Le président du comité radio, Michel Lefebvre, espère pouvoir acheter une
console mobile pour aller couvrir les évènements en direct, comme le salon
du livre de l'École Allain St-Cyr ou le Caribou Carnaval. « Nous pourrions
aller en ondes plus rapidement avec la radio mobile, en attendant d'avoir
les fonds pour les immobilisations permanentes de la radio CIVR », affirme
Michel Lefebvre.
La licence du CRTC autorise CIVR à diffuser avec un transmetteur d'une
puissance de 100 watts, qui détermine la force du signal. Pour rejoindre
les habitants de Yellowknife, une puissance de 100 watts est suffisante.
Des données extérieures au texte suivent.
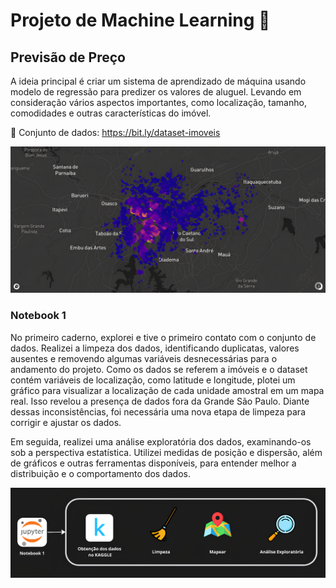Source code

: # Projeto de Machine Learning 🔬
## Previsão de Preço
A ideia principal é criar um sistema de aprendizado de máquina usando modelo de regressão para predizer os valores de aluguel. Levando em consideração vários aspectos importantes, como localização, tamanho, comodidades e outras características do imóvel.

📎 Conjunto de dados: https://bit.ly/dataset-imoveis 

<img src="assets/imoveis-sp.png" alt="Exemplo de Imagem">

### Notebook 1
No primeiro caderno, explorei e tive o primeiro contato com o conjunto de dados. Realizei a limpeza dos dados, identificando duplicatas, valores ausentes e removendo algumas variáveis desnecessárias para o andamento do projeto. Como os dados se referem a imóveis e o dataset contém variáveis de localização, como latitude e longitude, plotei um gráfico para visualizar a localização de cada unidade amostral em um mapa real. Isso revelou a presença de dados fora da Grande São Paulo. Diante dessas inconsistências, foi necessária uma nova etapa de limpeza para corrigir e ajustar os dados.

Em seguida, realizei uma análise exploratória dos dados, examinando-os sob a perspectiva estatística. Utilizei medidas de posição e dispersão, além de gráficos e outras ferramentas disponíveis, para entender melhor a distribuição e o comportamento dos dados.

<img src="assets/notebook1.png" alt="Exemplo de Imagem">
Par contre, une radio mobile n'a le droit de diffuser qu'avec un
transmetteur d'une puissance de 5 watts, soit en émettant un faible signal
qui ne sera capté que dans certains endroits situés près de la source
émettrice [radio mobile].
Michel Lefebvre souhaite demander la permission de diffuser, à partir de la
radio mobile, avec une puissance de 100 watts. Il a déposé sa demande à
Industrie Canada qui doit déterminer si la fréquence de la radio CIVR, soit
103,5, pourrait être disponible dès janvier, sans risque d'interférence
avec d'autres stations. Le CRTC n'y voit pas d'inconvénient puisque CIVR
possède déjà sa licence.
« Ça va être intéressant si cela se réalise. C'est plaisant d'avoir un
studio permanent mais on va également pouvoir transporter les auditeurs
dans le bruit, parmi la foule, avec la radio mobile », soutient Michel
Lefebvre, en donnant l'exemple d'une radio communautaire qui diffusait un
match de La fureur [auquel la communauté participait], en direct d'une
radio mobile.
Pour le moment, seul un manque de fonds retarde l'établissement d'une radio
francophone permanente. La nouvelle coordonnatrice, qui entre en fonction
le 4 décembre prochain, aura pour mandat de rédiger une demande de
subvention auprès du Patrimoine canadien, qui s'est engagé à défrayer 50 %
des coûts reliés à l'achat d'immobilisations. L'autre 50 % doit provenir de
la communauté et de toute autre source. À cet effet, Michel Lefebvre a
d'ailleurs envoyé une demande de subvention au GTNO pour qu'il accepte de
fournir 25 % des fonds pour l'achat d'immobilisations. Le GTNO semble
intéressé par le projet radio. Le coût d'implantation de CIVR est estimé à
plus de 120 000 dollars.
En plus du financement des gouvernements fédéral et territorial, les
bénévoles organisent leurs propres activités de financement et mettent la
main à la pâte. Ils s'apprêtent à cuisiner quelque 400 tourtières pour
amasser des fonds. Le comité radio possède également de petites réserves,
avec lesquelles il compte acheter la console mobile s'il obtient la
permission désirée.
Michel Lefebvre souhaite que la radio mobile serve à mettre en ondes des
émissions à partir de petites communautés. Il souligne l'exemple de la
Saskatchewan, qui compte avoir une douzaine de radios communautaires
réparties dans ses communautés francophones.